Climada installation in a virtual environment#

1. Load dependencies#

module load \
  gcc/12.2.0 \
  stack/2024-06 \
  python/3.11.6 \
  hdf5/1.14.3 \
  geos/3.9.1 \
  sqlite/3.43.2 \
  eccodes/2.25.0 \
  gdal/3.6.3 \
  eth_proxy

module load proj
module unload proj

(The last two lines may seem odd but they are working around a conficting dependency version situation.)

You need to execute this every time you login to Euler before Climada can be used. To safe yourself from doing it manually, append these lines to the ~/.bashrc script, which is automatically executed upon logging in to Euler.
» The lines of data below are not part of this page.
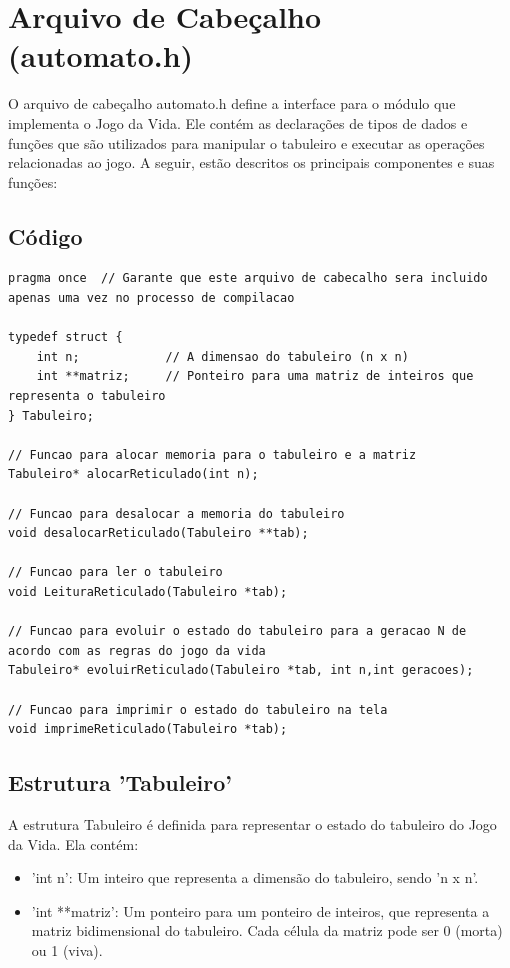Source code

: \documentclass{article}
\begin{document}
\section{Arquivo de Cabeçalho (automato.h)}

O arquivo de cabeçalho automato.h define a interface para o módulo que implementa o Jogo da Vida. Ele contém as declarações de tipos de dados e funções que são utilizados para manipular o tabuleiro e executar as operações relacionadas ao jogo. A seguir, estão descritos os principais componentes e suas funções:

\subsection{Código}


\begin{lstlisting}[caption={},label={lst:cod1},language={[x86masm]Assembler}]
pragma once  // Garante que este arquivo de cabecalho sera incluido apenas uma vez no processo de compilacao

typedef struct {
    int n;            // A dimensao do tabuleiro (n x n)
    int **matriz;     // Ponteiro para uma matriz de inteiros que representa o tabuleiro
} Tabuleiro;

// Funcao para alocar memoria para o tabuleiro e a matriz
Tabuleiro* alocarReticulado(int n);

// Funcao para desalocar a memoria do tabuleiro
void desalocarReticulado(Tabuleiro **tab);

// Funcao para ler o tabuleiro
void LeituraReticulado(Tabuleiro *tab);

// Funcao para evoluir o estado do tabuleiro para a geracao N de acordo com as regras do jogo da vida
Tabuleiro* evoluirReticulado(Tabuleiro *tab, int n,int geracoes);

// Funcao para imprimir o estado do tabuleiro na tela
void imprimeReticulado(Tabuleiro *tab);
 \end{lstlisting}

 \subsection{Estrutura 'Tabuleiro'}

A estrutura Tabuleiro é definida para representar o estado do tabuleiro do Jogo da Vida. Ela contém:

\begin{itemize}
    \item 'int n': Um inteiro que representa a dimensão do tabuleiro, sendo 'n x n'.
    \item 'int **matriz': Um ponteiro para um ponteiro de inteiros, que representa a matriz bidimensional do tabuleiro. Cada célula da matriz pode ser 0 (morta) ou 1 (viva).
\end{itemize}
\end{document}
2. Create and prepare virtual environment#

envname=climada_env

# create environment
python -m venv --system-site-packages /cluster/project/climate/$USER/venv/$envname

# acitvate it
. /cluster/project/climate/$USER/venv/$envname/bin/activate

# install python kernel (to be used in JupyterHub, s.b.)
python -m ipykernel install --user --name $envname

3. Install dependencies#

pip install \
  dask[dataframe] \
  fiona==1.9 \
  gdal==3.6 \
  netcdf4==1.6.2 \
  rasterio==1.4 \
  pyproj==3.7 \
  geopandas==1.0 \
  xarray==2024.9 \
  sparse==0.15

4. Install climada#

There are two options. Either install from the downloaded repository (option A), or use a particular released version (option B).

option A#

cd /cluster/project/climate/$USER  # or wherever you plan to download the repository
git clone https://github.com/CLIMADA-project/climada_python.git  # unless this has been done before
cd climada_python
pip install -e .

option B#

pip install climada=5.0

or whatever version you prefer

5. Adjust the Climada configuration#

Edit a configuration file according to your needs (see Guide_Configuration). Create a climada.conf file e.g., in /cluster/home/$USER/.config with the following content:

{
    "local_data": {
        "system": "/cluster/work/climate/USERNAME/climada/data",
        "demo": "/cluster/project/climate/USERNAME/climada/data/demo",
        "save_dir": "/cluster/work/climate/USERNAME/climada/results"
    }
}

(Replace USERNAME with your nethz-id.)

6. Test the installation#

Check installation in login node:

python -m unittest climada.engine.test.test_impact_calc

This should prompt the usual “OK” in the end. Once that succeeded you may want to test the installation also in a compute node, just for the sake of it:

sbatch --wrap="python -m unittest climada.engine.test.test_impact_calc"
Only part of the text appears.